All posts by Dawn

The Joy and Peril of Organizing Community Events

OK, I’m a bit of a geek as most people know. Yes, I organize tech events for fun in my “spare” time. 🙂

We are organizing the first Ignite Portland event next Thursday. Initially, we thought we would have 150 people – maybe 200 if we got lucky. We picked a nice, roomy space for the event (Wieden+Kennedy) holding 297 people. We did mostly word of mouth marketing: blogs, a couple of mailing lists, the pdxMindshare newsletter, Twitter, Facebook, etc. Nothing fancy, we just spread the word organically.

Well, we reached 300 people on the RSVP list on upcoming this afternoon. We faced similar issues with Barcamp Portland, but we only had about 250 people register for that event. In the week leading up to BarCamp, we went from about 150 people to 250 on the wiki. Yesterday morning around 9am, we hit 200 … today we crossed the 300 mark. Seriously?? 100 new RSVPs in a little more than 1 day!?!

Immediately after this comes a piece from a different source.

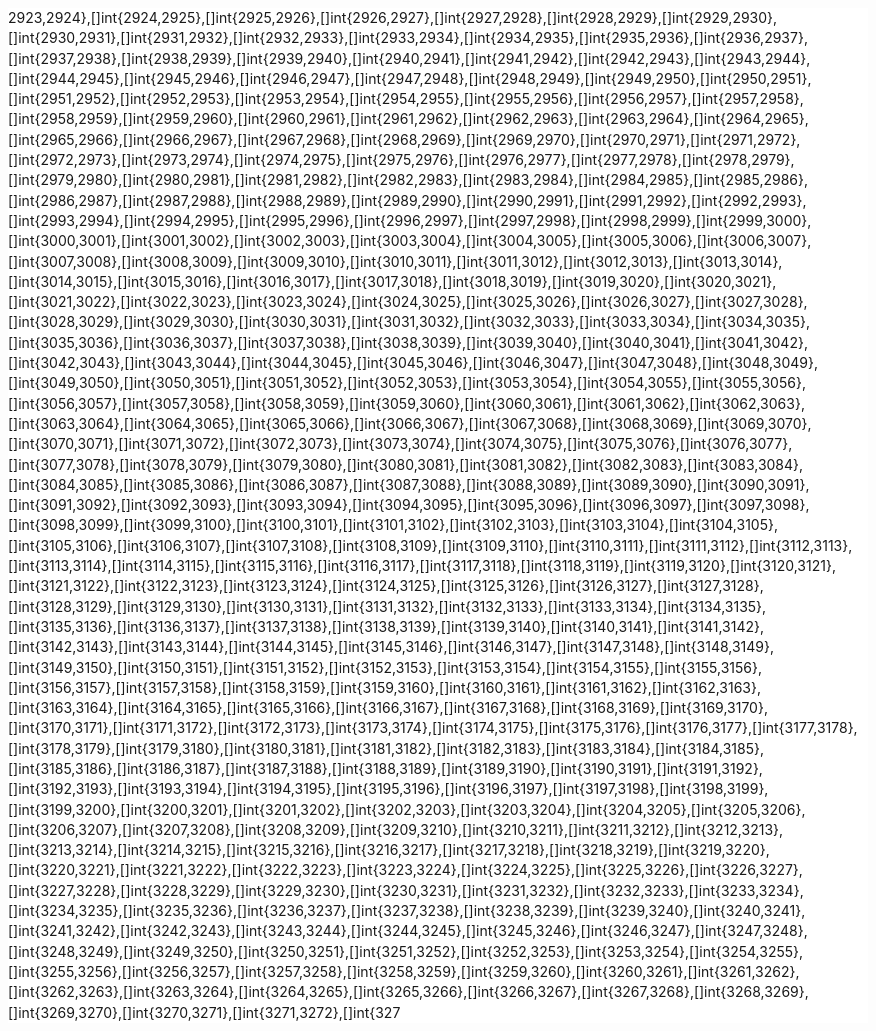 2923,2924},[]int{2924,2925},[]int{2925,2926},[]int{2926,2927},[]int{2927,2928},[]int{2928,2929},[]int{2929,2930},[]int{2930,2931},[]int{2931,2932},[]int{2932,2933},[]int{2933,2934},[]int{2934,2935},[]int{2935,2936},[]int{2936,2937},[]int{2937,2938},[]int{2938,2939},[]int{2939,2940},[]int{2940,2941},[]int{2941,2942},[]int{2942,2943},[]int{2943,2944},[]int{2944,2945},[]int{2945,2946},[]int{2946,2947},[]int{2947,2948},[]int{2948,2949},[]int{2949,2950},[]int{2950,2951},[]int{2951,2952},[]int{2952,2953},[]int{2953,2954},[]int{2954,2955},[]int{2955,2956},[]int{2956,2957},[]int{2957,2958},[]int{2958,2959},[]int{2959,2960},[]int{2960,2961},[]int{2961,2962},[]int{2962,2963},[]int{2963,2964},[]int{2964,2965},[]int{2965,2966},[]int{2966,2967},[]int{2967,2968},[]int{2968,2969},[]int{2969,2970},[]int{2970,2971},[]int{2971,2972},[]int{2972,2973},[]int{2973,2974},[]int{2974,2975},[]int{2975,2976},[]int{2976,2977},[]int{2977,2978},[]int{2978,2979},[]int{2979,2980},[]int{2980,2981},[]int{2981,2982},[]int{2982,2983},[]int{2983,2984},[]int{2984,2985},[]int{2985,2986},[]int{2986,2987},[]int{2987,2988},[]int{2988,2989},[]int{2989,2990},[]int{2990,2991},[]int{2991,2992},[]int{2992,2993},[]int{2993,2994},[]int{2994,2995},[]int{2995,2996},[]int{2996,2997},[]int{2997,2998},[]int{2998,2999},[]int{2999,3000},[]int{3000,3001},[]int{3001,3002},[]int{3002,3003},[]int{3003,3004},[]int{3004,3005},[]int{3005,3006},[]int{3006,3007},[]int{3007,3008},[]int{3008,3009},[]int{3009,3010},[]int{3010,3011},[]int{3011,3012},[]int{3012,3013},[]int{3013,3014},[]int{3014,3015},[]int{3015,3016},[]int{3016,3017},[]int{3017,3018},[]int{3018,3019},[]int{3019,3020},[]int{3020,3021},[]int{3021,3022},[]int{3022,3023},[]int{3023,3024},[]int{3024,3025},[]int{3025,3026},[]int{3026,3027},[]int{3027,3028},[]int{3028,3029},[]int{3029,3030},[]int{3030,3031},[]int{3031,3032},[]int{3032,3033},[]int{3033,3034},[]int{3034,3035},[]int{3035,3036},[]int{3036,3037},[]int{3037,3038},[]int{3038,3039},[]int{3039,3040},[]int{3040,3041},[]int{3041,3042},[]int{3042,3043},[]int{3043,3044},[]int{3044,3045},[]int{3045,3046},[]int{3046,3047},[]int{3047,3048},[]int{3048,3049},[]int{3049,3050},[]int{3050,3051},[]int{3051,3052},[]int{3052,3053},[]int{3053,3054},[]int{3054,3055},[]int{3055,3056},[]int{3056,3057},[]int{3057,3058},[]int{3058,3059},[]int{3059,3060},[]int{3060,3061},[]int{3061,3062},[]int{3062,3063},[]int{3063,3064},[]int{3064,3065},[]int{3065,3066},[]int{3066,3067},[]int{3067,3068},[]int{3068,3069},[]int{3069,3070},[]int{3070,3071},[]int{3071,3072},[]int{3072,3073},[]int{3073,3074},[]int{3074,3075},[]int{3075,3076},[]int{3076,3077},[]int{3077,3078},[]int{3078,3079},[]int{3079,3080},[]int{3080,3081},[]int{3081,3082},[]int{3082,3083},[]int{3083,3084},[]int{3084,3085},[]int{3085,3086},[]int{3086,3087},[]int{3087,3088},[]int{3088,3089},[]int{3089,3090},[]int{3090,3091},[]int{3091,3092},[]int{3092,3093},[]int{3093,3094},[]int{3094,3095},[]int{3095,3096},[]int{3096,3097},[]int{3097,3098},[]int{3098,3099},[]int{3099,3100},[]int{3100,3101},[]int{3101,3102},[]int{3102,3103},[]int{3103,3104},[]int{3104,3105},[]int{3105,3106},[]int{3106,3107},[]int{3107,3108},[]int{3108,3109},[]int{3109,3110},[]int{3110,3111},[]int{3111,3112},[]int{3112,3113},[]int{3113,3114},[]int{3114,3115},[]int{3115,3116},[]int{3116,3117},[]int{3117,3118},[]int{3118,3119},[]int{3119,3120},[]int{3120,3121},[]int{3121,3122},[]int{3122,3123},[]int{3123,3124},[]int{3124,3125},[]int{3125,3126},[]int{3126,3127},[]int{3127,3128},[]int{3128,3129},[]int{3129,3130},[]int{3130,3131},[]int{3131,3132},[]int{3132,3133},[]int{3133,3134},[]int{3134,3135},[]int{3135,3136},[]int{3136,3137},[]int{3137,3138},[]int{3138,3139},[]int{3139,3140},[]int{3140,3141},[]int{3141,3142},[]int{3142,3143},[]int{3143,3144},[]int{3144,3145},[]int{3145,3146},[]int{3146,3147},[]int{3147,3148},[]int{3148,3149},[]int{3149,3150},[]int{3150,3151},[]int{3151,3152},[]int{3152,3153},[]int{3153,3154},[]int{3154,3155},[]int{3155,3156},[]int{3156,3157},[]int{3157,3158},[]int{3158,3159},[]int{3159,3160},[]int{3160,3161},[]int{3161,3162},[]int{3162,3163},[]int{3163,3164},[]int{3164,3165},[]int{3165,3166},[]int{3166,3167},[]int{3167,3168},[]int{3168,3169},[]int{3169,3170},[]int{3170,3171},[]int{3171,3172},[]int{3172,3173},[]int{3173,3174},[]int{3174,3175},[]int{3175,3176},[]int{3176,3177},[]int{3177,3178},[]int{3178,3179},[]int{3179,3180},[]int{3180,3181},[]int{3181,3182},[]int{3182,3183},[]int{3183,3184},[]int{3184,3185},[]int{3185,3186},[]int{3186,3187},[]int{3187,3188},[]int{3188,3189},[]int{3189,3190},[]int{3190,3191},[]int{3191,3192},[]int{3192,3193},[]int{3193,3194},[]int{3194,3195},[]int{3195,3196},[]int{3196,3197},[]int{3197,3198},[]int{3198,3199},[]int{3199,3200},[]int{3200,3201},[]int{3201,3202},[]int{3202,3203},[]int{3203,3204},[]int{3204,3205},[]int{3205,3206},[]int{3206,3207},[]int{3207,3208},[]int{3208,3209},[]int{3209,3210},[]int{3210,3211},[]int{3211,3212},[]int{3212,3213},[]int{3213,3214},[]int{3214,3215},[]int{3215,3216},[]int{3216,3217},[]int{3217,3218},[]int{3218,3219},[]int{3219,3220},[]int{3220,3221},[]int{3221,3222},[]int{3222,3223},[]int{3223,3224},[]int{3224,3225},[]int{3225,3226},[]int{3226,3227},[]int{3227,3228},[]int{3228,3229},[]int{3229,3230},[]int{3230,3231},[]int{3231,3232},[]int{3232,3233},[]int{3233,3234},[]int{3234,3235},[]int{3235,3236},[]int{3236,3237},[]int{3237,3238},[]int{3238,3239},[]int{3239,3240},[]int{3240,3241},[]int{3241,3242},[]int{3242,3243},[]int{3243,3244},[]int{3244,3245},[]int{3245,3246},[]int{3246,3247},[]int{3247,3248},[]int{3248,3249},[]int{3249,3250},[]int{3250,3251},[]int{3251,3252},[]int{3252,3253},[]int{3253,3254},[]int{3254,3255},[]int{3255,3256},[]int{3256,3257},[]int{3257,3258},[]int{3258,3259},[]int{3259,3260},[]int{3260,3261},[]int{3261,3262},[]int{3262,3263},[]int{3263,3264},[]int{3264,3265},[]int{3265,3266},[]int{3266,3267},[]int{3267,3268},[]int{3268,3269},[]int{3269,3270},[]int{3270,3271},[]int{3271,3272},[]int{327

While we are thrilled and amazed by the response to our simple event, we are faced with the unpleasant task of capping the RSVPs at 325 on upcoming. We also know that we will need to count people as they register, and if we end up hitting the 297 limit, we will have the even more unpleasant task of turning people away at the door.

On the one hand, Wow! look what we accomplished. On the other hand, we might have to turn people away (not exactly in the spirit of a community event).

Portland is a great place for technology enthusiasts, and we have an amazing tech community. Realistically, I think we will be fine. Assuming we get 325 RSVPs on Upcoming, a few people will have last minute conflicts, and we should be OK.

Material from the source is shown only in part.